--- Task goal ---
Find the word "United" in the data below and copy each line that holds it.

--- Entries shown ---
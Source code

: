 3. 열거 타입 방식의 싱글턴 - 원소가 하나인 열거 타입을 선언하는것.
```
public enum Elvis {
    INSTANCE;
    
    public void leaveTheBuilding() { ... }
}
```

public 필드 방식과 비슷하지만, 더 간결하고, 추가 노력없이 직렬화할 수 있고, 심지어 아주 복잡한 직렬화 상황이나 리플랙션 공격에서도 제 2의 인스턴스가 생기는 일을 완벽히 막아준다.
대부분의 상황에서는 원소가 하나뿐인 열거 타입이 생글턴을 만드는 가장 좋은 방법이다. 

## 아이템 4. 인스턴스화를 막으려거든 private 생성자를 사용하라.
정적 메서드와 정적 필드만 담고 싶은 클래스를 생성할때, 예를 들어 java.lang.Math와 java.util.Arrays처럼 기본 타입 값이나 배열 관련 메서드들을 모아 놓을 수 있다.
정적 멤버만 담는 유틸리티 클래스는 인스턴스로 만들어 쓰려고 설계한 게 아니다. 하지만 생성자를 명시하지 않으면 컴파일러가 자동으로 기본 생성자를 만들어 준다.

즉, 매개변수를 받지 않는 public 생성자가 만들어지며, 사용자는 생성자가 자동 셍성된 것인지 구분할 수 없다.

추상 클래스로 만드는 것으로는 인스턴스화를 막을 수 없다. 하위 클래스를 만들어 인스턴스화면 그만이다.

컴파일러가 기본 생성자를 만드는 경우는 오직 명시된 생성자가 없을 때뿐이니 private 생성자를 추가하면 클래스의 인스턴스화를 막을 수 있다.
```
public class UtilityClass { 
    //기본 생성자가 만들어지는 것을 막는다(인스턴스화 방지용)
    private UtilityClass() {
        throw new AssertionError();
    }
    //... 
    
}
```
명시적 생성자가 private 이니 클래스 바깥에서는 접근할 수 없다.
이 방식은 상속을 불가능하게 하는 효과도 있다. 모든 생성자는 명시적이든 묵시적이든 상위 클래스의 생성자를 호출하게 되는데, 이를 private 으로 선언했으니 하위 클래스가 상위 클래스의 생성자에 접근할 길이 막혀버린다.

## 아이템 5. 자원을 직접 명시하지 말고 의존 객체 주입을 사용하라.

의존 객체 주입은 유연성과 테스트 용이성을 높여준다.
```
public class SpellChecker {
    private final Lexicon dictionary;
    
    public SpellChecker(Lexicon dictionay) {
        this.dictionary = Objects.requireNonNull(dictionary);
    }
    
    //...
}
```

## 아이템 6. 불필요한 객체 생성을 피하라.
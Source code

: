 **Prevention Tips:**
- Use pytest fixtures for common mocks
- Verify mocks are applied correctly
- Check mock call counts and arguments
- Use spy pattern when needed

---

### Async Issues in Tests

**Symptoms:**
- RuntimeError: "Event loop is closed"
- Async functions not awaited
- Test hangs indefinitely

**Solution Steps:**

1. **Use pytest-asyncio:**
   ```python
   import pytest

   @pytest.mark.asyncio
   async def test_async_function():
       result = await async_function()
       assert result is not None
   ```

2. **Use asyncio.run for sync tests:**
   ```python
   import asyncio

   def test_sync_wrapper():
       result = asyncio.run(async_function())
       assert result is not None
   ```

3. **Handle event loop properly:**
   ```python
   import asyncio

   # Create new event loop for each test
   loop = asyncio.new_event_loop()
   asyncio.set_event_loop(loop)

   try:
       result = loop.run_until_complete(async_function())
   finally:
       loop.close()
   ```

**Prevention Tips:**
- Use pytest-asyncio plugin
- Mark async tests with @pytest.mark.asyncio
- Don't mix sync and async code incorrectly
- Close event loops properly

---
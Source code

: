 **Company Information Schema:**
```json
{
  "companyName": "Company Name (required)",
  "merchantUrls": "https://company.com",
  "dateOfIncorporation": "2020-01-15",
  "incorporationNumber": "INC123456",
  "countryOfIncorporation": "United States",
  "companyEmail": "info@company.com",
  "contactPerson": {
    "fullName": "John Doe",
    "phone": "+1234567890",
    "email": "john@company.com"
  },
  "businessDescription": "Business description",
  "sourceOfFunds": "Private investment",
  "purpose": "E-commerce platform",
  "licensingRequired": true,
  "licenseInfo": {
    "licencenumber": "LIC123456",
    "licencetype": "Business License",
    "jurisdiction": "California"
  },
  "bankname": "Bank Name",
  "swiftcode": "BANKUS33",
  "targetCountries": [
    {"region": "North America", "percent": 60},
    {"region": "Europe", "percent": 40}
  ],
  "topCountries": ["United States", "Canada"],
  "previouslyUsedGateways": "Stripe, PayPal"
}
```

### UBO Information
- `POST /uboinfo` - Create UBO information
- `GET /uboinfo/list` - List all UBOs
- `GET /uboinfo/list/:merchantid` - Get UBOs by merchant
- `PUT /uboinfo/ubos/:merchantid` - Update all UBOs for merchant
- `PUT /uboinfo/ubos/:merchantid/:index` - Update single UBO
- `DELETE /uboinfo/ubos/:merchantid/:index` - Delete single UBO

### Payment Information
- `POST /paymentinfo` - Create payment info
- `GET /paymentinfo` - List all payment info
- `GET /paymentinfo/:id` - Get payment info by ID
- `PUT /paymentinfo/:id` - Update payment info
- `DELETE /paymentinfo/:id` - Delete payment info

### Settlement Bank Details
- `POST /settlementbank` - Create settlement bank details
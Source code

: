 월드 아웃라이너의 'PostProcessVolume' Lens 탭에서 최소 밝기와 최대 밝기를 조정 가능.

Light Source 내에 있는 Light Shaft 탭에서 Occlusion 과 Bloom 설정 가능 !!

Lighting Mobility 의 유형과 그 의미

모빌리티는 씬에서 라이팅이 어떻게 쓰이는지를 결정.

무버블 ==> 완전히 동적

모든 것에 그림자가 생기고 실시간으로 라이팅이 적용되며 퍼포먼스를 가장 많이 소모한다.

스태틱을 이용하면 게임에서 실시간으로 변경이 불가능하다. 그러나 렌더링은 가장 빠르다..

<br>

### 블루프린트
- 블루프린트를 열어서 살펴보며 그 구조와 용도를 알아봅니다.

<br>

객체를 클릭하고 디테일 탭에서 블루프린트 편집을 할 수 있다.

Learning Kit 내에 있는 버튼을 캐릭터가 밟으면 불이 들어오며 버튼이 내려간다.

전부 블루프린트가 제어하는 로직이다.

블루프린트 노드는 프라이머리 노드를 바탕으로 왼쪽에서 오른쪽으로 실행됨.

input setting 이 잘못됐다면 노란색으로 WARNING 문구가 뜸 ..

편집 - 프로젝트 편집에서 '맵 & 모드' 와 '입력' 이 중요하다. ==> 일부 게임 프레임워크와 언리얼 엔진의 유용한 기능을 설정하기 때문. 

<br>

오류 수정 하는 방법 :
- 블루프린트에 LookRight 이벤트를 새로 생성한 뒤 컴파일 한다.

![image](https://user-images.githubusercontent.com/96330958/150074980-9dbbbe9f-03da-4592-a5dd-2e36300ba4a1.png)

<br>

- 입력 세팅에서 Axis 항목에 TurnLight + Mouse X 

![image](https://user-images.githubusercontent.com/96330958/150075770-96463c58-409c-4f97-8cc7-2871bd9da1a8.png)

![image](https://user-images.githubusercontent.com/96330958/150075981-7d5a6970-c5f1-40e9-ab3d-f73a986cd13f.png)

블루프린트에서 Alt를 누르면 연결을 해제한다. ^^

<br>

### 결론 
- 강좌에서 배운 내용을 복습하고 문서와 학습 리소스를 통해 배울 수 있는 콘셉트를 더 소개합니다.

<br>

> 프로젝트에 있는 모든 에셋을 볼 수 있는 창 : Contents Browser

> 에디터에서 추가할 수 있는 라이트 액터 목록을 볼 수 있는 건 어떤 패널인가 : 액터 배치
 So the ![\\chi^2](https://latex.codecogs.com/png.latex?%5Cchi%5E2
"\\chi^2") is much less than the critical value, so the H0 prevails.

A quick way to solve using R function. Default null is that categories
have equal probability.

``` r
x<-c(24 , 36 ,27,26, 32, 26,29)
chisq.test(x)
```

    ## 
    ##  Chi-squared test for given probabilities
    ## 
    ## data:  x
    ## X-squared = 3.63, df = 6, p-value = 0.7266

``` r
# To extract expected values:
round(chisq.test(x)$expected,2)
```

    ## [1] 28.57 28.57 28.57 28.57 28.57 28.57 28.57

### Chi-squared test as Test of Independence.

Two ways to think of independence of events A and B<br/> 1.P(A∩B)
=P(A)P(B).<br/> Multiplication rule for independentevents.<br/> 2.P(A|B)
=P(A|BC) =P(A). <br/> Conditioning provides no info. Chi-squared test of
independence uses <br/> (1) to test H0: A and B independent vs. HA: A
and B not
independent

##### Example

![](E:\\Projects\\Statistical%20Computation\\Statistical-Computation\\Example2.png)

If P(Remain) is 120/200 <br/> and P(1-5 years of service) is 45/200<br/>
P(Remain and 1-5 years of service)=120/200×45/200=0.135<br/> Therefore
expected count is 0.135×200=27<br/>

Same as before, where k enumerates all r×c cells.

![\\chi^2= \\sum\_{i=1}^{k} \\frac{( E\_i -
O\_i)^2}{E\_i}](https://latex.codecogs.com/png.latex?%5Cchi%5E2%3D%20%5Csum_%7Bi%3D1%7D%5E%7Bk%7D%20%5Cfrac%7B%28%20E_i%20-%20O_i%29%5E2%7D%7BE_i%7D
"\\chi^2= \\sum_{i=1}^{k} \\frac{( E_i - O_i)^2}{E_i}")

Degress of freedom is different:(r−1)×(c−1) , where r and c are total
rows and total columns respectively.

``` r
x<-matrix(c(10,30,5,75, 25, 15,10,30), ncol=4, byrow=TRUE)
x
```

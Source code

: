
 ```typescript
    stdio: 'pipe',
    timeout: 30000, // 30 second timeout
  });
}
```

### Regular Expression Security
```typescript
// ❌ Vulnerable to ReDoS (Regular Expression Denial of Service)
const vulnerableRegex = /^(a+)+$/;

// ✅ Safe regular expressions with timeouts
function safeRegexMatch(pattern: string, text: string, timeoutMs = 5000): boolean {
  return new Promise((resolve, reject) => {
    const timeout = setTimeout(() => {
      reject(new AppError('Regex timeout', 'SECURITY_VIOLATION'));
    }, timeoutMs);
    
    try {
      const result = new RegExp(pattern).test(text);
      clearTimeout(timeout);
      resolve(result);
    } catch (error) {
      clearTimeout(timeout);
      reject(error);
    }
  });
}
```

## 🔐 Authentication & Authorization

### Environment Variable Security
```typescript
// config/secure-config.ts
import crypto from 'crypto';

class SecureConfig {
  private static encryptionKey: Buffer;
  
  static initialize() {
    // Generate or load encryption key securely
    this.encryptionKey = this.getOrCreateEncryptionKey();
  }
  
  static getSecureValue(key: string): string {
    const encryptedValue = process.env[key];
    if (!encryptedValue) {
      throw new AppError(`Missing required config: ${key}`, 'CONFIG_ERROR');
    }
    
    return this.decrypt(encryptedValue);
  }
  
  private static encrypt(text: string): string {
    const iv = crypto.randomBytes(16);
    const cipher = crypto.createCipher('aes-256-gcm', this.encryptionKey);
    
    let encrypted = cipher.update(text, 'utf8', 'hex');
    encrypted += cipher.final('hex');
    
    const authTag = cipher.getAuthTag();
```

--- Result ---
  "countryOfIncorporation": "United States",
  "topCountries": ["United States", "Canada"],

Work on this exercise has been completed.